TASK OBJECTIVE -> Pull out every line with the word "exists" from the entries below.

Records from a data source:
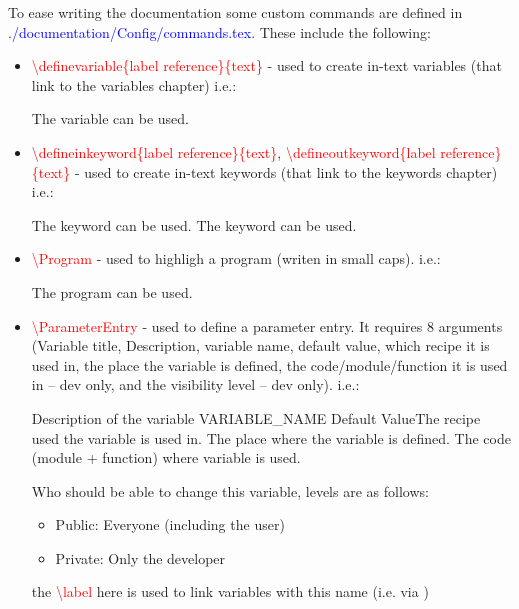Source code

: To ease writing the documentation some custom commands are defined in \textcolor{blue}{./documentation/Config/commands.tex}. These include the following:
\begin{itemize}
	\label{text:definevariable}
	\item \textcolor{red}{\textbackslash{definevariable}\{label reference\}\{text\}} - used to create in-text variables (that link to the variables chapter) i.e.:
	\begin{latexbox}
	The variable  can be used.
	\end{latexbox}

	\label{text:defineinkeyword}
	\item \textcolor{red}{\textbackslash{defineinkeyword}\{label reference\}\{text\}}, \textcolor{red}{\textbackslash{defineoutkeyword}\{label reference\}\{text\}} - used to create in-text keywords (that link to the keywords chapter) i.e.:
	\begin{latexbox}
	The keyword  can be used.
	The keyword  can be used.
	\end{latexbox}

	\item \textcolor{red}{\textbackslash{Program}} - used to highligh a program (writen in small caps). i.e.:
	\begin{latexbox}
	The program  can be used.
	\end{latexbox}

	\newpage

	\item \begin{minipage}[t]{\textwidth} 
	\textcolor{red}{\textbackslash{ParameterEntry}} - used to define a parameter entry. It requires 8 arguments (Variable title, Description, variable name, default value, which recipe it is used in, the place the variable is defined, the code/module/function it is used in -- dev only, and the visibility level -- dev only). i.e.:
	\begin{latexbox}
	\label{text:variable_name1}
	\ParameterEntry{Variable title}
	{Description of the variable}
	{VARIABLE\_NAME}
	{Default Value}{The recipe used the variable is used in.}
	{The place where the variable is defined.}
	{The code (module + function) where variable is used.}
	{
	Who should be able to change this variable, levels are as follows:
	\begin{itemize}
		\item Public: Everyone (including the user)
		\item Private: Only the developer
	\end{itemize}
	}
	\end{latexbox}
	\begin{note}
	the \textcolor{red}{\textbackslash{label}} here is used to link variables with this name (i.e. via )
	\end{note}
	\end{minipage}


\end{itemize}
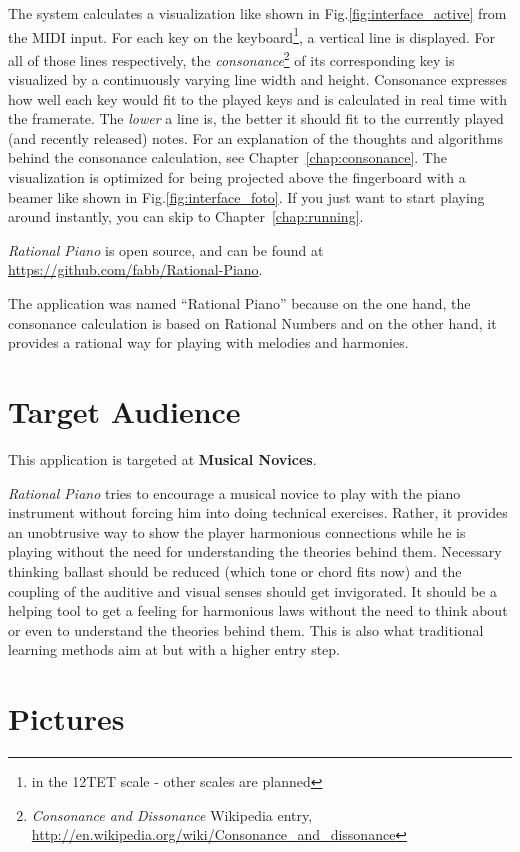 \documentclass[12pt,a4paper,titlepage,oneside]{report}
\begin{document}
The system calculates a visualization like shown in Fig.\ref{fig:interface_active} from the MIDI input. For each key on the keyboard\footnote{in the 12TET scale - other scales are planned}, a vertical line is displayed. For all of those lines respectively, the \emph{consonance}\footnote{\label{foot:cons}\emph{Consonance and Dissonance} Wikipedia entry, \url{http://en.wikipedia.org/wiki/Consonance_and_dissonance}} of its corresponding key is visualized by a continuously varying line width and height. Consonance expresses how well each key would fit to the played keys and is calculated in real time with the framerate. The \emph{lower} a line is, the better it should fit to the currently played (and recently released) notes. For an explanation of the thoughts and algorithms behind the consonance calculation, see Chapter~\ref{chap:consonance}. The visualization is optimized for being projected above the fingerboard with a beamer like shown in Fig.\ref{fig:interface_foto}. If you just want to start playing around instantly, you can skip to Chapter~\ref{chap:running}.

\emph{Rational Piano} is open source, and can be found at \url{https://github.com/fabb/Rational-Piano}.

The application was named ``Rational Piano'' because on the one hand, the consonance calculation is based on Rational Numbers and on the other hand, it provides a rational way for playing with melodies and harmonies.


\section{Target Audience}

This application is targeted at \textbf{Musical Novices}.

\emph{Rational Piano} tries to encourage a musical novice to play with the piano instrument without forcing him into doing technical exercises. Rather, it provides an unobtrusive way to show the player harmonious connections while he is playing without the need for understanding the theories behind them. Necessary thinking ballast should be reduced (which tone or chord fits now) and the coupling of the auditive and visual senses should get invigorated. It should be a helping tool to get a feeling for harmonious laws without the need to think about or even to understand the theories behind them. This is also what traditional learning methods aim at but with a higher entry step.


\section{Pictures}
\end{document}
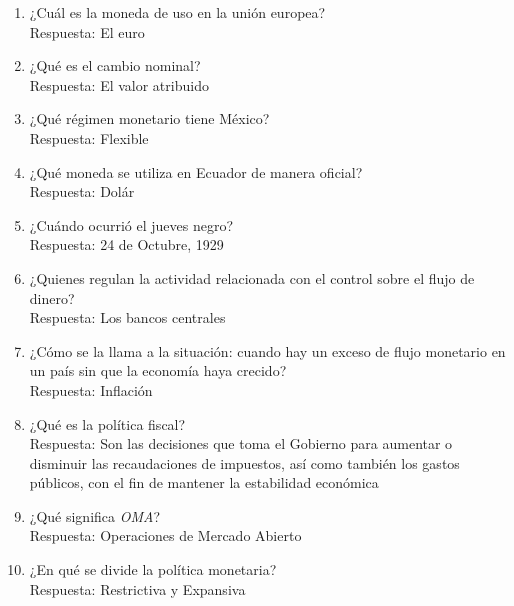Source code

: \documentclass[a4paper,12pt]{report}
\begin{document}
\begin{enumerate}
	\item ¿Cuál es la moneda de uso en la unión europea? \\ Respuesta: El euro
	\item ¿Qué es el cambio nominal? \\ Respuesta: El valor atribuido
	\item ¿Qué régimen monetario tiene México? \\ Respuesta: Flexible
	\item ¿Qué moneda se utiliza en Ecuador de manera oficial? \\ Respuesta: Dolár
	\item ¿Cuándo ocurrió el jueves negro? \\ Respuesta: 24 de Octubre, 1929
	\item ¿Quienes regulan la actividad relacionada con el control sobre el flujo de dinero? \\ Respuesta: Los bancos centrales
	\item ¿Cómo se la llama a la situación: cuando hay un exceso de flujo monetario en un país sin que la economía haya crecido? \\ Respuesta: Inflación
	\item ¿Qué es la política fiscal? \\ Respuesta: Son las decisiones que toma el Gobierno
para aumentar o disminuir las recaudaciones de impuestos, así como también los gastos públicos,
con el fin de mantener la estabilidad económica
	\item ¿Qué significa \emph{OMA}? \\ Respuesta: Operaciones de Mercado Abierto
	\item ¿En qué se divide la política monetaria? \\ Respuesta: Restrictiva y Expansiva
\end{enumerate}
\end{document}
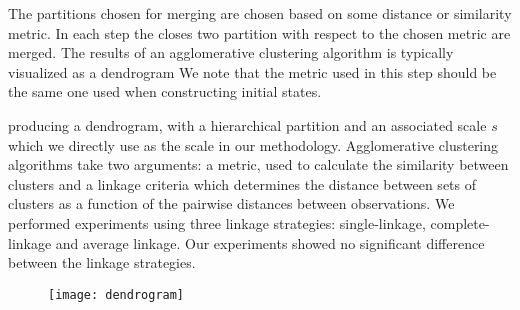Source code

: The partitions chosen for merging are chosen based on some distance or similarity metric. In each step
the closes two partition with respect to the chosen metric are merged. The results of an agglomerative clustering
algorithm is typically visualized as a dendrogram
We note that the metric used in this step should be the same one used when constructing initial states.



producing a dendrogram, with a hierarchical partition and an associated scale $s$ which we directly use
as the scale in our methodology.
Agglomerative clustering algorithms take two arguments: a metric, used to calculate the similarity between 
clusters and a linkage criteria which determines the distance between sets of clusters as a function of the
pairwise distances between observations. We performed experiments using three linkage strategies: single-linkage, 
complete-linkage and average linkage. Our experiments showed no significant difference between the linkage strategies.

\begin{figure}[h!]
	\centering
	\texttt{[image: dendrogram]}
	\caption{}
	\label{fig:dendrogram}
\end{figure}
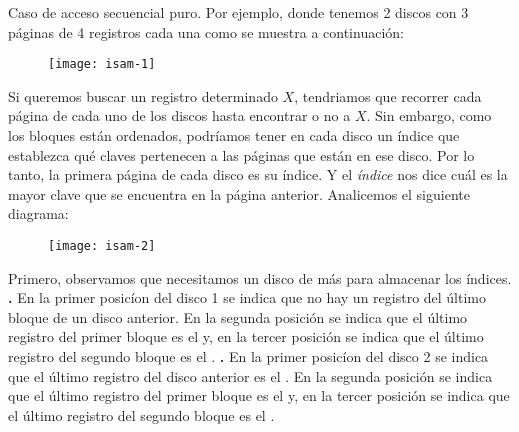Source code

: \documentclass[10pt,a4paper]{article}
\begin{document}
Caso de acceso secuencial puro. Por ejemplo,  donde tenemos 2 discos con 3 páginas de 4 registros cada una como se muestra a continuación:
\newline
\newline
\begin{figure}[h]
	\centering
\texttt{[image: isam-1]}
	\label{drivers1}
\end{figure}      
\newline
\newline
Si queremos buscar un registro determinado $X$, tendriamos que recorrer cada página de cada uno de los discos hasta encontrar o no a $X$. Sin embargo, como los bloques están ordenados, podríamos tener en cada disco un índice que establezca qué claves pertenecen a las páginas que están en ese disco.
\newline
\newline
Por lo tanto, la primera página de cada disco es su índice. Y el \textit{índice} nos dice cuál es la mayor clave que se encuentra en la página anterior.
\newline
\newline
Analicemos el siguiente diagrama:
\newline
\newline
\begin{figure}[h]
	\centering
\texttt{[image: isam-2]}
	\label{drivers1}
\end{figure}      
\newline
\newline
Primero, observamos que necesitamos un disco de más para almacenar los índices. 
\newline
\newline
\textbf{.} En la primer posicíon del disco 1 se indica que no hay un registro del último bloque de un disco anterior. En la segunda posición se indica que el último registro del primer bloque es el  y, en la tercer posición se indica que el último registro del segundo bloque es el .
\newline
\newline
\textbf{.} En la primer posicíon del disco 2 se indica que el último registro del disco anterior es el . En la segunda posición se indica que el último registro del primer bloque es el  y, en la tercer posición se indica que el último registro del segundo bloque es el .
\newline
\end{document}
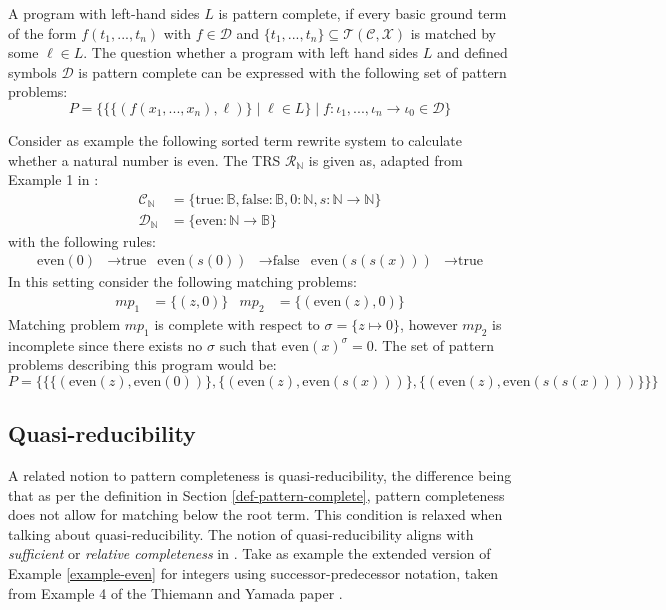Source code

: A program with left-hand sides $L$ is pattern complete, if every basic ground term of the form $f(t_1, ..., t_n)$ with $f \in \mathcal{D}$ and $\{t_1, ..., t_n\} \subseteq \mathcal{T}(\mathcal{C}, \mathcal{X})$ is matched by some $\ell \in L$. The question whether a program with left hand sides $L$ and defined symbols $\mathcal{D}$ is pattern complete can be expressed with the following set of pattern problems\cite{thiemann}:
$$P = \{\{\{(f(x_1, ..., x_n), \ell)\} \mid \ell \in L\} \mid f: \iota_1, ..., \iota_n \rightarrow \iota_0 \in \mathcal{D}\}$$

\begin{example} \label{example-even}
Consider as example the following sorted term rewrite system to calculate whether a natural number is even. The TRS $\mathcal{R}_\mathbb{N}$ is given as, adapted from Example 1 in \cite{thiemann}:
\begin{align*}
   \mathcal{C}_{\mathbb{N}} &= \{\text{true}: \mathbb{B}, \text{false}: \mathbb{B}, 0: \mathbb{N}, s: \mathbb{N} \rightarrow \mathbb{N}\} \\
\mathcal{D}_{\mathbb{N}} &= \{\text{even}: \mathbb{N} \rightarrow \mathbb{B}\} 
\end{align*}
with the following rules:
\begin{align*}
    \text{even}(0) &\rightarrow \text{true} & \text{even}(s(0)) &\rightarrow \text{false} & \text{even}(s(s(x))) &\rightarrow \text{true}
\end{align*}
In this setting consider the following matching problems:
\begin{align*}
    mp_1 &= \{(z, 0)\} & mp_2 &= \{(\text{even}(z), 0)\}
\end{align*}
Matching problem $mp_1$ is complete with respect to $\sigma = \{z \mapsto 0\}$, however $mp_2$ is incomplete since there exists no $\sigma$ such that $\text{even}(x)^\sigma = 0$. The set of pattern problems describing this program would be: $$P = \{\{\{(\text{even}(z), \text{even}(0))\}, \{(\text{even}(z), \text{even}(s(x)))\}, \{(\text{even}(z), \text{even}(s(s(x))))\}\}\}$$
\end{example}

\subsection{Quasi-reducibility} \label{quasi-intro}
A related notion to pattern completeness is quasi-reducibility, the difference being that as per the definition in Section \ref{def-pattern-complete}, pattern completeness does not allow for matching below the root term. This condition is relaxed when talking about quasi-reducibility. The notion of quasi-reducibility aligns with \textit{sufficient} or \textit{relative completeness} in \cite{lazrek, thiel}.  Take as example the extended version of Example \ref{example-even} for integers using successor-predecessor notation, taken from Example 4 of the Thiemann and Yamada paper \cite{thiemann}.

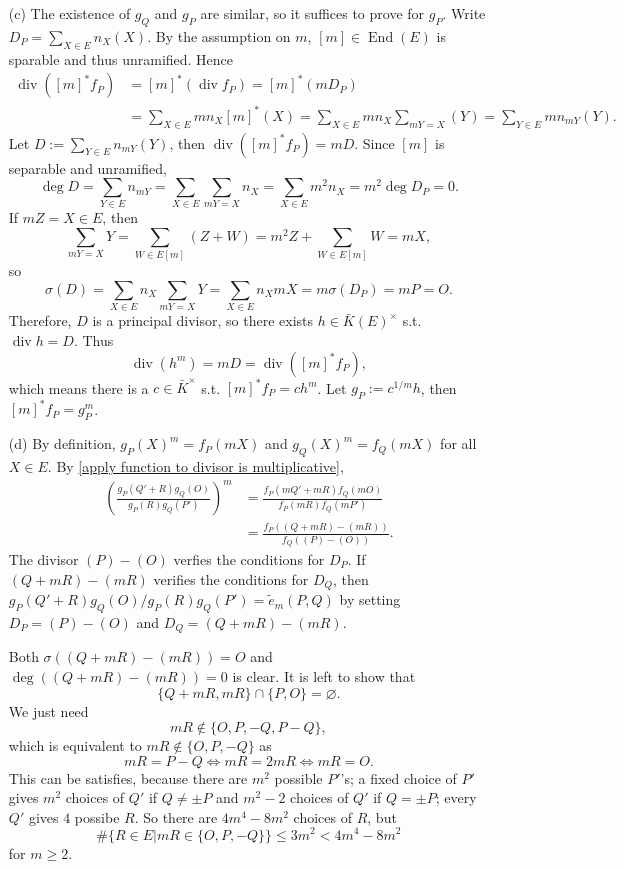 \documentclass{article}
\theoremstyle{definition}
\theoremstyle{remark}
\DeclareMathOperator{\enom}{End} %
\renewcommand{\div}{\mathop{\mathrm{div}}}
\begin{document}
\begin{enumerate}
\item [(c)]
The existence of $g_Q$ and $g_P$ are similar, so it suffices to prove for $g_P$.
Write $D_P = \sum_{X\in E}n_X(X)$.
By the assumption on $m$, $[m]\in\enom(E)$ is sparable and thus unramified. 
Hence\begin{align*}
    \div \left( [m]^* f_P\right) &= [m]^*(\div f_P) = [m]^*(mD_P)\\
    &=\sum_{X\in E} mn_X [m]^*(X) = \sum_{X\in E}mn_X\sum_{mY = X} (Y) = \sum_{Y\in E} mn_{mY}(Y).
\end{align*}
Let $D := \sum_{Y\in E}n_{mY}(Y)$, then $\div \left( [m]^* f_P\right) = mD$.
Since $[m]$ is separable and unramified, \[\deg D = \sum_{Y\in E}n_{mY} = \sum_{X\in E}\sum_{mY = X} n_X = \sum_{X\in E} m^2n_X = m^2\deg D_P = 0.\]
If $mZ = X\in E$, then \[\sum_{mY = X}Y = \sum_{W\in E[m]}(Z + W) = m^2Z + \sum_{W\in E[m]}W = mX,\] so
\[\sigma(D) = \sum_{X\in E}n_X\sum_{mY = X} Y = \sum_{X\in E}n_XmX = m\sigma(D_P) = mP = O.\]
Therefore, $D$ is a principal divisor, so there exists $h\in \bar{K}(E)^\times$ s.t. $\div h = D$.
Thus \[\div(h^m) = mD = \div([m]^*f_P),\] which means there is a $c\in \bar{K}^\times$ s.t. $[m]^*f_P = ch^m$.
Let $g_P := c^{1/m}h$, then $[m]^*f_P = g_P^m$.
\item [(d)]
By definition, $g_P(X)^m = f_P(mX)$ and $g_Q(X)^m = f_Q(mX)$ for all $X\in E$.
By \cref{apply function to divisor is multiplicative},
\begin{align*}
    \left( \frac{g_P(Q' + R)g_Q(O)}{g_P(R)g_Q(P')} \right)^m
    &= \frac{f_P(mQ'+mR)f_Q(mO)}{f_P(mR)f_Q(mP')}\\
    &= \frac{f_P((Q + mR) - (mR))}{f_Q((P) - (O))}. 
\end{align*}
The divisor $(P) - (O)$ verfies the conditions for $D_P$.
If $(Q + mR) - (mR)$ verifies the conditions for $D_Q$, then $g_P(Q' + R)g_Q(O)/g_P(R)g_Q(P') = \tilde{e}_m(P, Q)$ by setting $D_P = (P) - (O)$ and $D_Q = (Q+mR) - (mR)$.

Both $\sigma((Q + mR) - (mR)) = O$ and $\deg((Q + mR) - (mR)) = 0$ is clear. It is left to show that \begin{equation}\label{disjoint condition}
    \{Q + mR, mR\}\cap \{P, O\} = \varnothing.
\end{equation}
We just need \[mR\notin\{O, P, -Q, P - Q\},\]
which is equivalent to $mR\notin\{O, P, -Q\}$
as \[mR = P - Q\iff mR = 2mR \iff mR = O.\]
This can be satisfies, because there are $m^2$ possible $P'$'s; a fixed choice of $P'$ gives $m^2$ choices of $Q'$ if $Q\ne \pm P$ and $m^2 - 2$ choices of $Q'$ if $Q = \pm P$; every $Q'$ gives $4$ possibe $R$.
So there are $4m^4 - 8m^2$ choices of $R$, but \[\#\{R\in E | mR\in\{O, P, -Q\}\} \le 3m^2 < 4m^4 - 8m^2\]
for $m\ge 2$.


\end{enumerate}
\end{document}
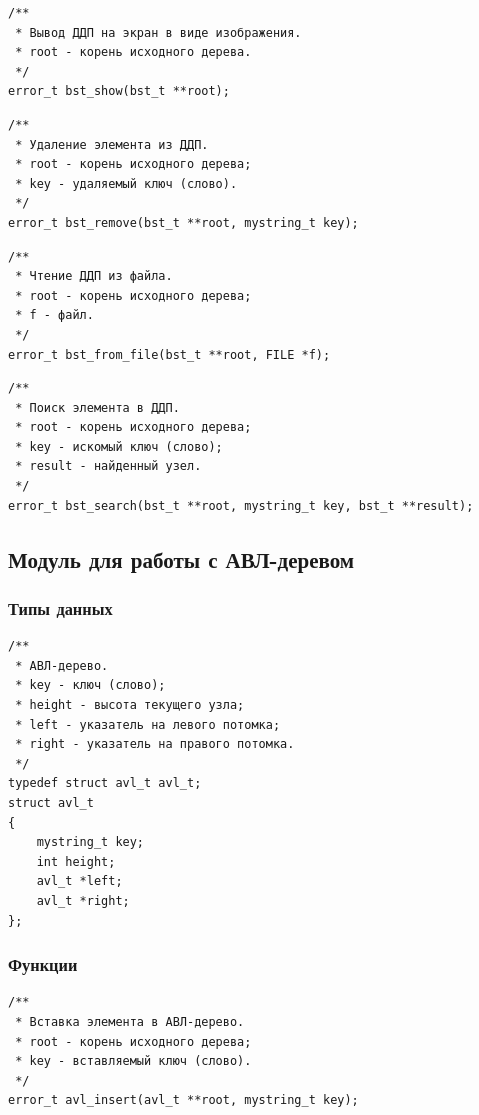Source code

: \documentclass[a4paper,12pt]{extarticle}
\begin{document}
\begin{verbatim}
/**
 * Вывод ДДП на экран в виде изображения.
 * root - корень исходного дерева.
 */
error_t bst_show(bst_t **root);
\end{verbatim}


\begin{verbatim}
/**
 * Удаление элемента из ДДП.
 * root - корень исходного дерева;
 * key - удаляемый ключ (слово).
 */
error_t bst_remove(bst_t **root, mystring_t key);
\end{verbatim}


\begin{verbatim}
/**
 * Чтение ДДП из файла.
 * root - корень исходного дерева;
 * f - файл.
 */
error_t bst_from_file(bst_t **root, FILE *f);
\end{verbatim}


\begin{verbatim}
/**
 * Поиск элемента в ДДП.
 * root - корень исходного дерева;
 * key - искомый ключ (слово);
 * result - найденный узел.
 */
error_t bst_search(bst_t **root, mystring_t key, bst_t **result);
\end{verbatim}


\subsection{Модуль для работы с АВЛ-деревом}

\subsubsection{Типы данных}

\begin{verbatim}
/**
 * АВЛ-дерево.
 * key - ключ (слово);
 * height - высота текущего узла;
 * left - указатель на левого потомка;
 * right - указатель на правого потомка.
 */
typedef struct avl_t avl_t;
struct avl_t
{
    mystring_t key;
    int height;
    avl_t *left;
    avl_t *right;
};
\end{verbatim}

\subsubsection{Функции}

\begin{verbatim}
/**
 * Вставка элемента в АВЛ-дерево.
 * root - корень исходного дерева;
 * key - вставляемый ключ (слово).
 */
error_t avl_insert(avl_t **root, mystring_t key);
\end{verbatim}
\end{document}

SOLUTION BELOW ->
Matching problem $mp_1$ is complete with respect to $\sigma = \{z \mapsto 0\}$, however $mp_2$ is incomplete since there exists no $\sigma$ such that $\text{even}(x)^\sigma = 0$. The set of pattern problems describing this program would be: $$P = \{\{\{(\text{even}(z), \text{even}(0))\}, \{(\text{even}(z), \text{even}(s(x)))\}, \{(\text{even}(z), \text{even}(s(s(x))))\}\}\}$$
Therefore, $D$ is a principal divisor, so there exists $h\in \bar{K}(E)^\times$ s.t. $\div h = D$.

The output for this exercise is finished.